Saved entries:
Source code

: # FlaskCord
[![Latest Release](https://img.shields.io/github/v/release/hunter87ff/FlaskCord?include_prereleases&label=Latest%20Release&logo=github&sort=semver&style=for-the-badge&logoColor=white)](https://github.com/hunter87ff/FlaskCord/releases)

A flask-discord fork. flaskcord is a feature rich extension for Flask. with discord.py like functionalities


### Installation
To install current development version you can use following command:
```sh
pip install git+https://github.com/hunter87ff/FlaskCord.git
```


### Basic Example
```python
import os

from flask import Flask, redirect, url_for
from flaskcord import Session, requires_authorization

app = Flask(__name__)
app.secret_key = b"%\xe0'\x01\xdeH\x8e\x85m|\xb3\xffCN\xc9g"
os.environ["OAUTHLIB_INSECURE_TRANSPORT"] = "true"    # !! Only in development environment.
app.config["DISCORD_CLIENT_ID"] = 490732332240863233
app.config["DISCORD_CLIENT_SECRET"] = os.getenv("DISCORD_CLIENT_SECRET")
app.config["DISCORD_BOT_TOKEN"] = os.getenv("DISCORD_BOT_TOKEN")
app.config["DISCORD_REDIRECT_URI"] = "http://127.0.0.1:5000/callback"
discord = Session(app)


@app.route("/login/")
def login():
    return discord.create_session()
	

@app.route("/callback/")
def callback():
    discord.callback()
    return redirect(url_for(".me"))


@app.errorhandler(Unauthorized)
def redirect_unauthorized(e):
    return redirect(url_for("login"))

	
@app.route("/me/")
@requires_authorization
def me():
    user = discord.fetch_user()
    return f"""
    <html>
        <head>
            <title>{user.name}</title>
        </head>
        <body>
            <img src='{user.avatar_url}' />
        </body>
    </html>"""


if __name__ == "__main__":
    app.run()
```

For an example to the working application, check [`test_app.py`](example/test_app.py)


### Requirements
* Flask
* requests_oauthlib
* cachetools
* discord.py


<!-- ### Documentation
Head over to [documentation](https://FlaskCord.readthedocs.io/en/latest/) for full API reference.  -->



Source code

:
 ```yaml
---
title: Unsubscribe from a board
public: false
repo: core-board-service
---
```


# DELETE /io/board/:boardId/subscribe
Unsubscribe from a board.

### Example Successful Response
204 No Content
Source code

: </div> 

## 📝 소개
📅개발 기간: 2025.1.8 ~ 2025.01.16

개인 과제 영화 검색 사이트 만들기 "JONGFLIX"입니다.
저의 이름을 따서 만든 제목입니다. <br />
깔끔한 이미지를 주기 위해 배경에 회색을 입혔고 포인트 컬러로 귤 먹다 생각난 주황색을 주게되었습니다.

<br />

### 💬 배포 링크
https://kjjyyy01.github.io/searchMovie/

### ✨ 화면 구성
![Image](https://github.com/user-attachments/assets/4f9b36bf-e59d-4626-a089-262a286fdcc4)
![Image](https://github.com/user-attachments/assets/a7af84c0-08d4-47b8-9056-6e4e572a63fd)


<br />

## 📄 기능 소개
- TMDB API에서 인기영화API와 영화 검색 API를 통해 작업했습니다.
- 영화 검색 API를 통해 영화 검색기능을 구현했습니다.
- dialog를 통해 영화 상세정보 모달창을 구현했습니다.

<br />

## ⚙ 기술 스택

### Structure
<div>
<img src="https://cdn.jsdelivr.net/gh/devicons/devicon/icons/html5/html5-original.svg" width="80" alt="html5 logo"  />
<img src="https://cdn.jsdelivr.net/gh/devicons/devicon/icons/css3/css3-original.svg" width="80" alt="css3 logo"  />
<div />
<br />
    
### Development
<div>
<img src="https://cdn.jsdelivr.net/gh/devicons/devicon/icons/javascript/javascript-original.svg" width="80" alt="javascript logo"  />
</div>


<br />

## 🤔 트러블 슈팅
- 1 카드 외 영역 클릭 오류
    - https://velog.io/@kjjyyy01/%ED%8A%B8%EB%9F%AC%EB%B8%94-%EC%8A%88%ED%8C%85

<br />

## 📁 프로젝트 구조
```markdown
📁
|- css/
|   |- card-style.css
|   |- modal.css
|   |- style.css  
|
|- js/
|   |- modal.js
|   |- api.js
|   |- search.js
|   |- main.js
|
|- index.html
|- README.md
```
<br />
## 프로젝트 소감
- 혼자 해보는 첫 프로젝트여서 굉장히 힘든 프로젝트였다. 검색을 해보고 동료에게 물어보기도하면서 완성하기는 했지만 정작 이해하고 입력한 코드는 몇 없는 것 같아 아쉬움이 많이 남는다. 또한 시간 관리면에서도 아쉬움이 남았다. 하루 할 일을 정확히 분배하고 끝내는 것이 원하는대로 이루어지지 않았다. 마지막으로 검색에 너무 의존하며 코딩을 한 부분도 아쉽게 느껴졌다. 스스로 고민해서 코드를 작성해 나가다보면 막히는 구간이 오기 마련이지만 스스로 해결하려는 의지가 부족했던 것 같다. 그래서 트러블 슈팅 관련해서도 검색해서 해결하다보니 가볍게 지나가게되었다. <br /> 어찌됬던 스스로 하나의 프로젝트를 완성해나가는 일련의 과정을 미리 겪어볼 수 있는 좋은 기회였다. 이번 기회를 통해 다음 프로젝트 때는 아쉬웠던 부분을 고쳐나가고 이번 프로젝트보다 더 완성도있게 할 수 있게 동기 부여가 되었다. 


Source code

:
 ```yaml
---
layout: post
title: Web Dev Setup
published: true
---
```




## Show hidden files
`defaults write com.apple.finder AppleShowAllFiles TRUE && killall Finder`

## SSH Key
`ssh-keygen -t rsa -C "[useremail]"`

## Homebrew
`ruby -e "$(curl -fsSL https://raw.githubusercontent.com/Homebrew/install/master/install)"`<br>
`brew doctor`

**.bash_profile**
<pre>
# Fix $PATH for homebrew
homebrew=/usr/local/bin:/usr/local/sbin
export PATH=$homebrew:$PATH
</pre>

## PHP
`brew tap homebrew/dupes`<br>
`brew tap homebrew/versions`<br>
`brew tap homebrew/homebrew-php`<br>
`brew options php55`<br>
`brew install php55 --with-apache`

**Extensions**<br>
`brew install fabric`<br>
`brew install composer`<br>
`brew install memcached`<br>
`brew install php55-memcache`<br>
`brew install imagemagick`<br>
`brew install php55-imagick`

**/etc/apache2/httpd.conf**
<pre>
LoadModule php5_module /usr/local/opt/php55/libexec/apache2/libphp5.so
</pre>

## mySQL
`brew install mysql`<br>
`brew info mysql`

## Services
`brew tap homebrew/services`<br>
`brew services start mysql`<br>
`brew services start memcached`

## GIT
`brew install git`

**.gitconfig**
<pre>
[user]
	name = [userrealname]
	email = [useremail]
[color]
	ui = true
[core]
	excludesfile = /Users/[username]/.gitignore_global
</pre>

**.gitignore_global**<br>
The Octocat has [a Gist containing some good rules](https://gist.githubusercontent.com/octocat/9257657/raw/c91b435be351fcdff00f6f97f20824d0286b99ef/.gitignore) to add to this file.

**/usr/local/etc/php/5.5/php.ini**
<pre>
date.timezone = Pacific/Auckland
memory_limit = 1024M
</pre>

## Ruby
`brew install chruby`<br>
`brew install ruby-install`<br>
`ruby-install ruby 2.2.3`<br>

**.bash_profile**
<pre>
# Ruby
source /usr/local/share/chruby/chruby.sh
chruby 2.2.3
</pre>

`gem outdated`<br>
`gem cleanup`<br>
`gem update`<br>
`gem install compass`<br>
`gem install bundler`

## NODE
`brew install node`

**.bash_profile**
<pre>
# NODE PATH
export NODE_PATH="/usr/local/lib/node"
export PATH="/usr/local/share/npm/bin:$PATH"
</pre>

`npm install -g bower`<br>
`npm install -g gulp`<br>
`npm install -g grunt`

#### REQUIRED WORK
Copy, from the lines above, each one that holds "board".

#### REPLY TO THE TASK
title: Unsubscribe from a board
repo: core-board-service
# DELETE /io/board/:boardId/subscribe
Unsubscribe from a board.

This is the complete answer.